(Saved entries)

########

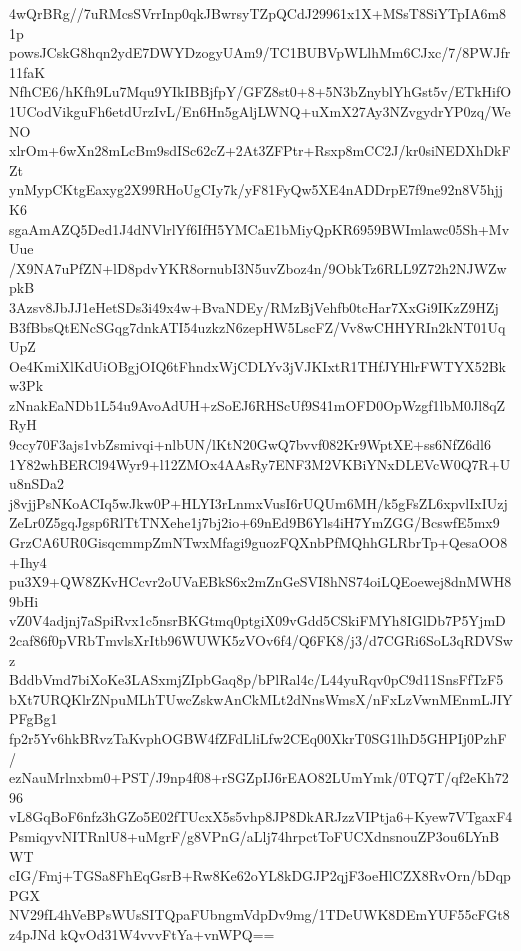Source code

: 4wQrBRg//7uRMcsSVrrInp0qkJBwrsyTZpQCdJ29961x1X+MSsT8SiYTpIA6m81p
powsJCskG8hqn2ydE7DWYDzogyUAm9/TC1BUBVpWLlhMm6CJxc/7/8PWJfr11faK
NfhCE6/hKfh9Lu7Mqu9YIkIBBjfpY/GFZ8st0+8+5N3bZnyblYhGst5v/ETkHifO
1UCodVikguFh6etdUrzIvL/En6Hn5gAljLWNQ+uXmX27Ay3NZvgydrYP0zq/WeNO
xlrOm+6wXn28mLcBm9sdISc62cZ+2At3ZFPtr+Rsxp8mCC2J/kr0siNEDXhDkFZt
ynMypCKtgEaxyg2X99RHoUgCIy7k/yF81FyQw5XE4nADDrpE7f9ne92n8V5hjjK6
sgaAmAZQ5Ded1J4dNVlrlYf6IfH5YMCaE1bMiyQpKR6959BWImlawc05Sh+MvUue
/X9NA7uPfZN+lD8pdvYKR8ornubI3N5uvZboz4n/9ObkTz6RLL9Z72h2NJWZwpkB
3Azsv8JbJJ1eHetSDs3i49x4w+BvaNDEy/RMzBjVehfb0tcHar7XxGi9IKzZ9HZj
B3fBbsQtENcSGqg7dnkATI54uzkzN6zepHW5LscFZ/Vv8wCHHYRIn2kNT01UqUpZ
Oe4KmiXlKdUiOBgjOIQ6tFhndxWjCDLYv3jVJKIxtR1THfJYHlrFWTYX52Bkw3Pk
zNnakEaNDb1L54u9AvoAdUH+zSoEJ6RHScUf9S41mOFD0OpWzgf1lbM0Jl8qZRyH
9ccy70F3ajs1vbZsmivqi+nlbUN/lKtN20GwQ7bvvf082Kr9WptXE+ss6NfZ6dl6
1Y82whBERCl94Wyr9+l12ZMOx4AAsRy7ENF3M2VKBiYNxDLEVcW0Q7R+Uu8nSDa2
j8vjjPsNKoACIq5wJkw0P+HLYI3rLnmxVusI6rUQUm6MH/k5gFsZL6xpvlIxIUzj
ZeLr0Z5gqJgsp6RlTtTNXehe1j7bj2io+69nEd9B6Yls4iH7YmZGG/BcswfE5mx9
GrzCA6UR0GisqcmmpZmNTwxMfagi9guozFQXnbPfMQhhGLRbrTp+QesaOO8+Ihy4
pu3X9+QW8ZKvHCcvr2oUVaEBkS6x2mZnGeSVI8hNS74oiLQEoewej8dnMWH89bHi
vZ0V4adjnj7aSpiRvx1c5nsrBKGtmq0ptgiX09vGdd5CSkiFMYh8IGlDb7P5YjmD
2caf86f0pVRbTmvlsXrItb96WUWK5zVOv6f4/Q6FK8/j3/d7CGRi6SoL3qRDVSwz
BddbVmd7biXoKe3LASxmjZIpbGaq8p/bPlRal4c/L44yuRqv0pC9d11SnsFfTzF5
bXt7URQKlrZNpuMLhTUwcZskwAnCkMLt2dNnsWmsX/nFxLzVwnMEnmLJIYPFgBg1
fp2r5Yv6hkBRvzTaKvphOGBW4fZFdLliLfw2CEq00XkrT0SG1lhD5GHPIj0PzhF/
ezNauMrlnxbm0+PST/J9np4f08+rSGZpIJ6rEAO82LUmYmk/0TQ7T/qf2eKh7296
vL8GqBoF6nfz3hGZo5E02fTUcxX5s5vhp8JP8DkARJzzVIPtja6+Kyew7VTgaxF4
PsmiqyvNITRnlU8+uMgrF/g8VPnG/aLlj74hrpctToFUCXdnsnouZP3ou6LYnBWT
cIG/Fmj+TGSa8FhEqGsrB+Rw8Ke62oYL8kDGJP2qjF3oeHlCZX8RvOrn/bDqpPGX
NV29fL4hVeBPsWUsSITQpaFUbngmVdpDv9mg/1TDeUWK8DEmYUF55cFGt8z4pJNd
kQvOd31W4vvvFtYa+vnWPQ==
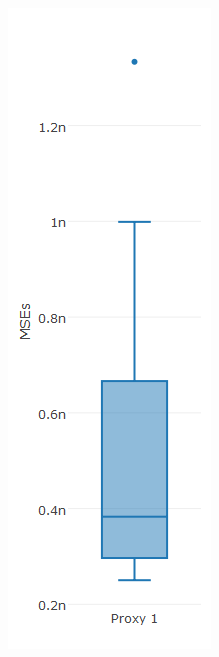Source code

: \begin{figure}[!h]
{\begin{subfigure}{.25\linewidth}
  \includegraphics[width=\linewidth]{img/6msigmaMsebp.png}

\end{subfigure}}
\end{figure}
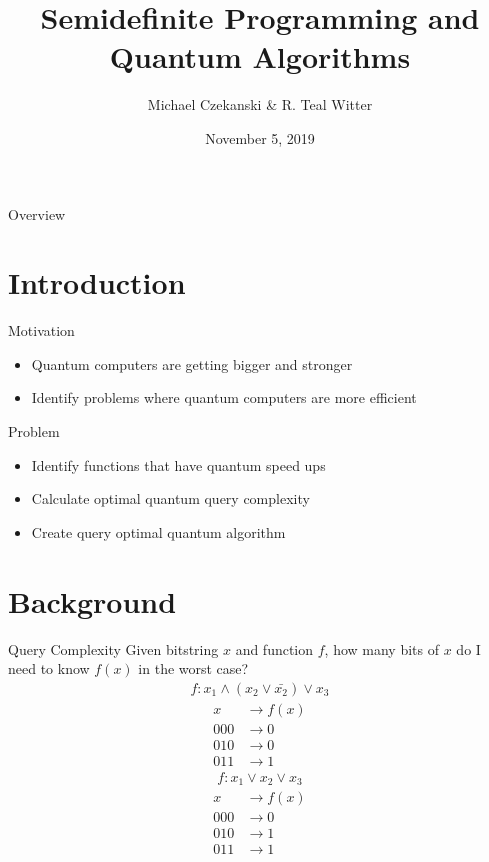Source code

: \documentclass[12pt]{beamer}
\title{Semidefinite Programming and Quantum Algorithms}
\author{Michael Czekanski \& R. Teal Witter}
\institute{Middlebury College}
\date{November 5, 2019}
\begin{document}
\graphicspath{{./../figures/}}

\frame{\titlepage}

\begin{frame}{Overview}
\setcounter{tocdepth}{1}
\tableofcontents
\end{frame}

\section{Introduction}
\begin{frame}{Motivation}
    \begin{itemize}
        \item Quantum computers are getting bigger and stronger
        \item Identify problems where quantum computers are
        more efficient
    \end{itemize}
\end{frame}

\begin{frame}{Problem}
    \begin{itemize}
        \item Identify functions that have quantum speed ups
        \item Calculate optimal quantum query complexity
        \item Create query optimal quantum algorithm
    \end{itemize}
\end{frame}




\section{Background}
\begin{frame}{Query Complexity}
Given bitstring $x$ and function $f$,
how many bits of $x$ do I need to know $f(x)$ in the worst case?
{
\begin{align}
 f: x_1 \wedge (x_2 \vee \bar{x_2}) \vee x_3 \nonumber
\end{align}
}
{
\begin{align}
x &\rightarrow f(x) \nonumber \\
000 &\rightarrow 0 \nonumber \\
010 &\rightarrow 0 \nonumber \\
011 &\rightarrow 1 \nonumber
\end{align}
}
{
\begin{align}
 f: x_1 \vee x_2 \vee x_3 \nonumber
\end{align}
}
{
\begin{align}
x &\rightarrow f(x) \nonumber \\
000 &\rightarrow 0 \nonumber \\
010 &\rightarrow 1 \nonumber \\
011 &\rightarrow 1 \nonumber
\end{align}
}
\end{frame}
\end{document}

########

*What to do*
Would you please output each record exactly, leaving the images out?

*Answer to the exercise*
Source code

: 4wQrBRg//7uRMcsSVrrInp0qkJBwrsyTZpQCdJ29961x1X+MSsT8SiYTpIA6m81p
powsJCskG8hqn2ydE7DWYDzogyUAm9/TC1BUBVpWLlhMm6CJxc/7/8PWJfr11faK
NfhCE6/hKfh9Lu7Mqu9YIkIBBjfpY/GFZ8st0+8+5N3bZnyblYhGst5v/ETkHifO
1UCodVikguFh6etdUrzIvL/En6Hn5gAljLWNQ+uXmX27Ay3NZvgydrYP0zq/WeNO
xlrOm+6wXn28mLcBm9sdISc62cZ+2At3ZFPtr+Rsxp8mCC2J/kr0siNEDXhDkFZt
ynMypCKtgEaxyg2X99RHoUgCIy7k/yF81FyQw5XE4nADDrpE7f9ne92n8V5hjjK6
sgaAmAZQ5Ded1J4dNVlrlYf6IfH5YMCaE1bMiyQpKR6959BWImlawc05Sh+MvUue
/X9NA7uPfZN+lD8pdvYKR8ornubI3N5uvZboz4n/9ObkTz6RLL9Z72h2NJWZwpkB
3Azsv8JbJJ1eHetSDs3i49x4w+BvaNDEy/RMzBjVehfb0tcHar7XxGi9IKzZ9HZj
B3fBbsQtENcSGqg7dnkATI54uzkzN6zepHW5LscFZ/Vv8wCHHYRIn2kNT01UqUpZ
Oe4KmiXlKdUiOBgjOIQ6tFhndxWjCDLYv3jVJKIxtR1THfJYHlrFWTYX52Bkw3Pk
zNnakEaNDb1L54u9AvoAdUH+zSoEJ6RHScUf9S41mOFD0OpWzgf1lbM0Jl8qZRyH
9ccy70F3ajs1vbZsmivqi+nlbUN/lKtN20GwQ7bvvf082Kr9WptXE+ss6NfZ6dl6
1Y82whBERCl94Wyr9+l12ZMOx4AAsRy7ENF3M2VKBiYNxDLEVcW0Q7R+Uu8nSDa2
j8vjjPsNKoACIq5wJkw0P+HLYI3rLnmxVusI6rUQUm6MH/k5gFsZL6xpvlIxIUzj
ZeLr0Z5gqJgsp6RlTtTNXehe1j7bj2io+69nEd9B6Yls4iH7YmZGG/BcswfE5mx9
GrzCA6UR0GisqcmmpZmNTwxMfagi9guozFQXnbPfMQhhGLRbrTp+QesaOO8+Ihy4
pu3X9+QW8ZKvHCcvr2oUVaEBkS6x2mZnGeSVI8hNS74oiLQEoewej8dnMWH89bHi
vZ0V4adjnj7aSpiRvx1c5nsrBKGtmq0ptgiX09vGdd5CSkiFMYh8IGlDb7P5YjmD
2caf86f0pVRbTmvlsXrItb96WUWK5zVOv6f4/Q6FK8/j3/d7CGRi6SoL3qRDVSwz
BddbVmd7biXoKe3LASxmjZIpbGaq8p/bPlRal4c/L44yuRqv0pC9d11SnsFfTzF5
bXt7URQKlrZNpuMLhTUwcZskwAnCkMLt2dNnsWmsX/nFxLzVwnMEnmLJIYPFgBg1
fp2r5Yv6hkBRvzTaKvphOGBW4fZFdLliLfw2CEq00XkrT0SG1lhD5GHPIj0PzhF/
ezNauMrlnxbm0+PST/J9np4f08+rSGZpIJ6rEAO82LUmYmk/0TQ7T/qf2eKh7296
vL8GqBoF6nfz3hGZo5E02fTUcxX5s5vhp8JP8DkARJzzVIPtja6+Kyew7VTgaxF4
PsmiqyvNITRnlU8+uMgrF/g8VPnG/aLlj74hrpctToFUCXdnsnouZP3ou6LYnBWT
cIG/Fmj+TGSa8FhEqGsrB+Rw8Ke62oYL8kDGJP2qjF3oeHlCZX8RvOrn/bDqpPGX
NV29fL4hVeBPsWUsSITQpaFUbngmVdpDv9mg/1TDeUWK8DEmYUF55cFGt8z4pJNd
kQvOd31W4vvvFtYa+vnWPQ==
Source code

: \begin{figure}[!h]
{\begin{subfigure}{.25\linewidth}
  \includegraphics[width=\linewidth]{img/6msigmaMsebp.png}

\end{subfigure}}
\end{figure}
Source code

: \documentclass[12pt]{beamer}
\title{Semidefinite Programming and Quantum Algorithms}
\author{Michael Czekanski \& R. Teal Witter}
\institute{Middlebury College}
\date{November 5, 2019}
\begin{document}
\graphicspath{{./../figures/}}

\frame{\titlepage}

\begin{frame}{Overview}
\setcounter{tocdepth}{1}
\tableofcontents
\end{frame}

\section{Introduction}
\begin{frame}{Motivation}
    \begin{itemize}
        \item Quantum computers are getting bigger and stronger
        \item Identify problems where quantum computers are
        more efficient
    \end{itemize}
\end{frame}

\begin{frame}{Problem}
    \begin{itemize}
        \item Identify functions that have quantum speed ups
        \item Calculate optimal quantum query complexity
        \item Create query optimal quantum algorithm
    \end{itemize}
\end{frame}




\section{Background}
\begin{frame}{Query Complexity}
Given bitstring $x$ and function $f$,
how many bits of $x$ do I need to know $f(x)$ in the worst case?
{
\begin{align}
 f: x_1 \wedge (x_2 \vee \bar{x_2}) \vee x_3 \nonumber
\end{align}
}
{
\begin{align}
x &\rightarrow f(x) \nonumber \\
000 &\rightarrow 0 \nonumber \\
010 &\rightarrow 0 \nonumber \\
011 &\rightarrow 1 \nonumber
\end{align}
}
{
\begin{align}
 f: x_1 \vee x_2 \vee x_3 \nonumber
\end{align}
}
{
\begin{align}
x &\rightarrow f(x) \nonumber \\
000 &\rightarrow 0 \nonumber \\
010 &\rightarrow 1 \nonumber \\
011 &\rightarrow 1 \nonumber
\end{align}
}
\end{frame}
\end{document}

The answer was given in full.